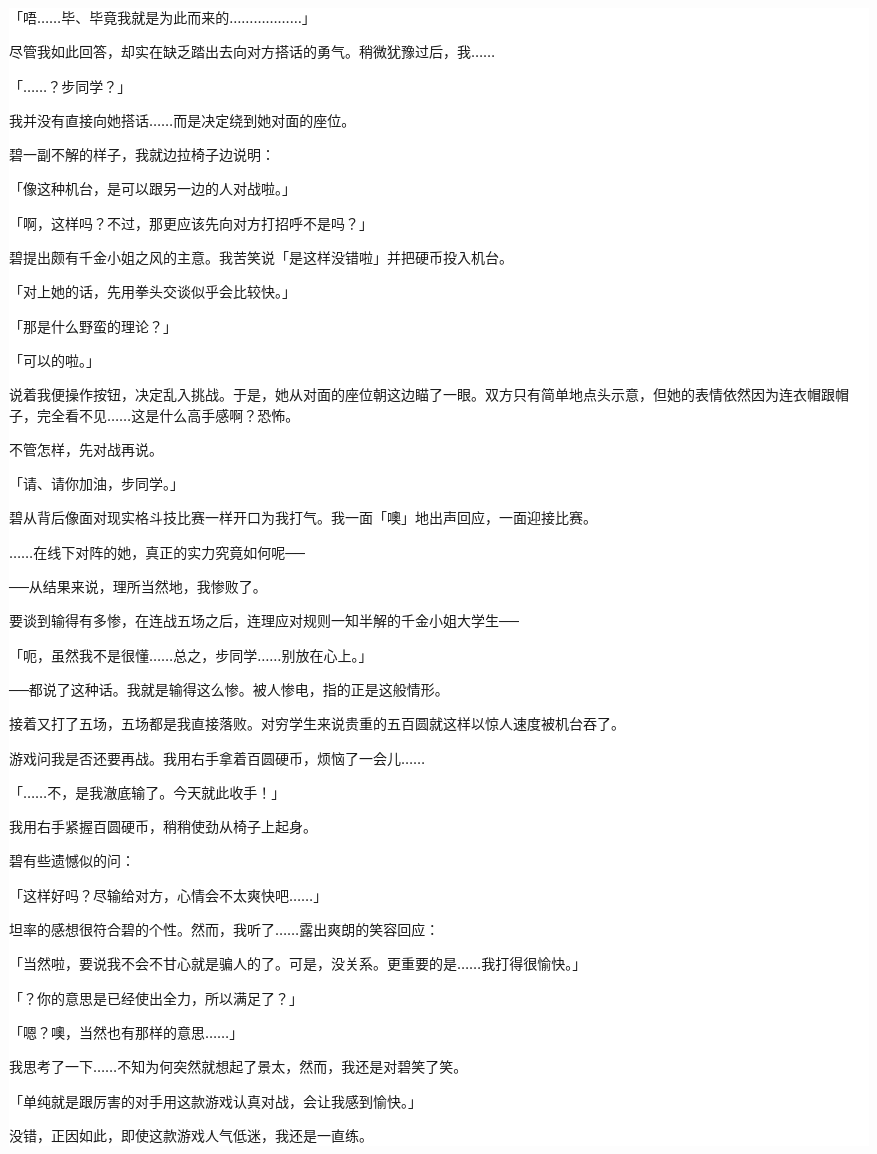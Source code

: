 「唔……毕、毕竟我就是为此而来的………………」

尽管我如此回答，却实在缺乏踏出去向对方搭话的勇气。稍微犹豫过后，我……

「……？步同学？」

我并没有直接向她搭话……而是决定绕到她对面的座位。

碧一副不解的样子，我就边拉椅子边说明：

「像这种机台，是可以跟另一边的人对战啦。」

「啊，这样吗？不过，那更应该先向对方打招呼不是吗？」

碧提出颇有千金小姐之风的主意。我苦笑说「是这样没错啦」并把硬币投入机台。

「对上她的话，先用拳头交谈似乎会比较快。」

「那是什么野蛮的理论？」

「可以的啦。」

说着我便操作按钮，决定乱入挑战。于是，她从对面的座位朝这边瞄了一眼。双方只有简单地点头示意，但她的表情依然因为连衣帽跟帽子，完全看不见……这是什么高手感啊？恐怖。

不管怎样，先对战再说。

「请、请你加油，步同学。」

碧从背后像面对现实格斗技比赛一样开口为我打气。我一面「噢」地出声回应，一面迎接比赛。

……在线下对阵的她，真正的实力究竟如何呢──

──从结果来说，理所当然地，我惨败了。

要谈到输得有多惨，在连战五场之后，连理应对规则一知半解的千金小姐大学生──

「呃，虽然我不是很懂……总之，步同学……别放在心上。」

──都说了这种话。我就是输得这么惨。被人惨电，指的正是这般情形。

接着又打了五场，五场都是我直接落败。对穷学生来说贵重的五百圆就这样以惊人速度被机台吞了。

游戏问我是否还要再战。我用右手拿着百圆硬币，烦恼了一会儿……

「……不，是我澈底输了。今天就此收手！」

我用右手紧握百圆硬币，稍稍使劲从椅子上起身。

碧有些遗憾似的问：

「这样好吗？尽输给对方，心情会不太爽快吧……」

坦率的感想很符合碧的个性。然而，我听了……露出爽朗的笑容回应：

「当然啦，要说我不会不甘心就是骗人的了。可是，没关系。更重要的是……我打得很愉快。」

「？你的意思是已经使出全力，所以满足了？」

「嗯？噢，当然也有那样的意思……」

我思考了一下……不知为何突然就想起了景太，然而，我还是对碧笑了笑。

「单纯就是跟厉害的对手用这款游戏认真对战，会让我感到愉快。」

没错，正因如此，即使这款游戏人气低迷，我还是一直练。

---+---

What you need to do: Please give back all the records above word for word, with no pictures included.

Written response:
Source code

: 「唔……毕、毕竟我就是为此而来的………………」

尽管我如此回答，却实在缺乏踏出去向对方搭话的勇气。稍微犹豫过后，我……

「……？步同学？」

我并没有直接向她搭话……而是决定绕到她对面的座位。

碧一副不解的样子，我就边拉椅子边说明：

「像这种机台，是可以跟另一边的人对战啦。」

「啊，这样吗？不过，那更应该先向对方打招呼不是吗？」

碧提出颇有千金小姐之风的主意。我苦笑说「是这样没错啦」并把硬币投入机台。

「对上她的话，先用拳头交谈似乎会比较快。」

「那是什么野蛮的理论？」

「可以的啦。」

说着我便操作按钮，决定乱入挑战。于是，她从对面的座位朝这边瞄了一眼。双方只有简单地点头示意，但她的表情依然因为连衣帽跟帽子，完全看不见……这是什么高手感啊？恐怖。

不管怎样，先对战再说。

「请、请你加油，步同学。」

碧从背后像面对现实格斗技比赛一样开口为我打气。我一面「噢」地出声回应，一面迎接比赛。

……在线下对阵的她，真正的实力究竟如何呢──

──从结果来说，理所当然地，我惨败了。

要谈到输得有多惨，在连战五场之后，连理应对规则一知半解的千金小姐大学生──

「呃，虽然我不是很懂……总之，步同学……别放在心上。」

──都说了这种话。我就是输得这么惨。被人惨电，指的正是这般情形。

接着又打了五场，五场都是我直接落败。对穷学生来说贵重的五百圆就这样以惊人速度被机台吞了。

游戏问我是否还要再战。我用右手拿着百圆硬币，烦恼了一会儿……

「……不，是我澈底输了。今天就此收手！」

我用右手紧握百圆硬币，稍稍使劲从椅子上起身。

碧有些遗憾似的问：

「这样好吗？尽输给对方，心情会不太爽快吧……」

坦率的感想很符合碧的个性。然而，我听了……露出爽朗的笑容回应：

「当然啦，要说我不会不甘心就是骗人的了。可是，没关系。更重要的是……我打得很愉快。」

「？你的意思是已经使出全力，所以满足了？」

「嗯？噢，当然也有那样的意思……」

我思考了一下……不知为何突然就想起了景太，然而，我还是对碧笑了笑。

「单纯就是跟厉害的对手用这款游戏认真对战，会让我感到愉快。」

没错，正因如此，即使这款游戏人气低迷，我还是一直练。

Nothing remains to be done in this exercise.